海外出張が多くなったのは情報サービス子会社の経営に携わるようになった
1980年代後半からである。取り扱っていたIBMのプロセス制御用ソフトや独占販売提携していた米国中小企業の製品に付加価値サービスを国内で提供していたことによる。IBMの場合はマンハッタンに在った主管部門を訪れ、主に東海岸の顧客を対象とする営業支援を行った。他の提携先の活動拠点は、ニュージャージ、オークランド郊外サンレアンドロ、ヒューストン、アトランタに在り、打合せ・販売会議・ユーザー会議などに参加することが目的だった。一社だけ単独訪問の時もあったが、大方は数社を廻るようにスケジュールを組むことが多く、その場合先に東や南を廻り、最後を西(サンフランシスコ)にするようにした。これは、IT情報収集に欠かせないシリコンバレーに近いこと、短期留学したUCバークレー校の存在、サンレアンドロの会社創業者と過ごす時間を考慮してのことである。太平洋を隔てて向こう側は日本と言う安堵感、無味乾燥な米国の他の大都市には無い独特の潤いを感じさせる街、それに書籍と言う重い荷物もここからなら何とか携行できる。最終立ち寄り地点として最適だ。


「ボーダーズ(
Borders)」はバーンズ&ノーブルズと並ぶ全米規模の書店チェーン、我が国の八重洲ブックセンターと言ったところであろうか。そのサンフランシスコ店は繁華街の真っただ中、フィシャーマンズ・ワーフに向かうケーブルカーの起点であるパウエルから見てユニオンスクウェアの左上に在る。一階はレジとベストセラー、話題の新刊書や雑誌、ペーパーバックが置かれ、それにカフェも併設されている。

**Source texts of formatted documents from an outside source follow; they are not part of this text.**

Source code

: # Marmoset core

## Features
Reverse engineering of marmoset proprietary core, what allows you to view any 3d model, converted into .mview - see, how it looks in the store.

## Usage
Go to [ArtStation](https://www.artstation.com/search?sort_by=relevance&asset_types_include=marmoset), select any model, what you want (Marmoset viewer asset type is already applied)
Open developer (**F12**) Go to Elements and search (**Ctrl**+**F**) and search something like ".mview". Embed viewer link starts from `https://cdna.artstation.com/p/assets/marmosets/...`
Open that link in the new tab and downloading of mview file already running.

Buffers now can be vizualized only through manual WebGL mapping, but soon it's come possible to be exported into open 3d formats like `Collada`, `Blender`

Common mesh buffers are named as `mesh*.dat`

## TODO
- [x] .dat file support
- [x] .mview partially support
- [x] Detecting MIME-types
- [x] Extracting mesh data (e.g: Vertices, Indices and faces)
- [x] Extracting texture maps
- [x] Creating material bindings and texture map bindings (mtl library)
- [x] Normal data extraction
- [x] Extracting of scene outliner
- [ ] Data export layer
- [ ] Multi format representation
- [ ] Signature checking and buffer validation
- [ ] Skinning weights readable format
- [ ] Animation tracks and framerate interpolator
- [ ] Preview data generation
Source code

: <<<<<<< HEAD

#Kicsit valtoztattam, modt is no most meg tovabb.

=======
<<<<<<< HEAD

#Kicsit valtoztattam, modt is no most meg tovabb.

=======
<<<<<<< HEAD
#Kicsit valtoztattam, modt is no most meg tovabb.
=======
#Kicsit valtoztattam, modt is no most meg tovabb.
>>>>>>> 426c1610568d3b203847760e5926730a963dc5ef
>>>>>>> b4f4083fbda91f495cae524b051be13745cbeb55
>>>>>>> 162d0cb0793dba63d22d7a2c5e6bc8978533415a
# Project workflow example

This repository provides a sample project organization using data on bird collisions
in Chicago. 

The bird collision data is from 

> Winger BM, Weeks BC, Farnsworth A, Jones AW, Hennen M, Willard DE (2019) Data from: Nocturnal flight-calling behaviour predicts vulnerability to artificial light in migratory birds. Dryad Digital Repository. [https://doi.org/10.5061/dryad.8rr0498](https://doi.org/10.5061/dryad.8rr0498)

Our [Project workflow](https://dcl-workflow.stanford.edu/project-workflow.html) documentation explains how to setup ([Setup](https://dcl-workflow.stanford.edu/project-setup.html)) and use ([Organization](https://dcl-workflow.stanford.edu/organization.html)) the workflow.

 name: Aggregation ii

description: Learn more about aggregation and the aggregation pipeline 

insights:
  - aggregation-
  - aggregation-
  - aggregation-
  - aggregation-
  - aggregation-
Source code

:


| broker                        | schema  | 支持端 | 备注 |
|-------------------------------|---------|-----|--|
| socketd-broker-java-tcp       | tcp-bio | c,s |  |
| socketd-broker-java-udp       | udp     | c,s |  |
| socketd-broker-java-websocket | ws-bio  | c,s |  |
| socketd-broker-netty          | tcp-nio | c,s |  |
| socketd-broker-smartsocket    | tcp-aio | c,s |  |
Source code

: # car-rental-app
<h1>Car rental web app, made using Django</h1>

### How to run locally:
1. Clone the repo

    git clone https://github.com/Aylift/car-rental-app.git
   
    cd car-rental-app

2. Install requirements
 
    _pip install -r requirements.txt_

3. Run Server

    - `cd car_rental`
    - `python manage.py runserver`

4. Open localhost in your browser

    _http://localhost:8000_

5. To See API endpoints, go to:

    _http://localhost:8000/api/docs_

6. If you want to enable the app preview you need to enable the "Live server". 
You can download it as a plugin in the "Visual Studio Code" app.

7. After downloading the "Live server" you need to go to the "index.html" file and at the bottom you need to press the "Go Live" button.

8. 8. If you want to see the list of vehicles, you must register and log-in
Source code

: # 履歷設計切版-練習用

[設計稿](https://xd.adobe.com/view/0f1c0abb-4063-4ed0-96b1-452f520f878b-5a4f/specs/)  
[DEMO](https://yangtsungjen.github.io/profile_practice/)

専門書は二階、階段を上って左側は直交する二つの通りに面して窓がある明るい大部屋で分野別専門書の棚が連なっている。しかし、軍事史(Military History)コーナーは階段右奥で窓は無く、人の行き来も少ない落ち着いた一画だ。ただ広さは日本の小規模な書店ほどあり、古代の戦い・独立戦争・南北戦争から第一次・第二次世界大戦・ヴェトナム戦争・湾岸戦争までの戦史・戦略論/戦術論・軍事科学技術解説・従軍記/戦記・伝記/回想録・写真集がびっしり並んでいる。気になる数冊を取り出して、そこここに配された椅子に座りそれらに目を通す12時間は、仕事に一段落付けた後だけに、海外に居てもリラックスできるひと時だった。求めた本は20冊以上、挟まれた栞は今でも利用している。最後にここを訪れたのは20052月、それ以降米国には出かけていない。2011年この大型チェーンが倒産したことを知らされた。電子化・通販への対応遅れが因と言われている。書籍の通販からスタートし今や実店舗まで展開するAmazon、そこから取り寄せた洋書が届くたびに複雑な思いが去来する。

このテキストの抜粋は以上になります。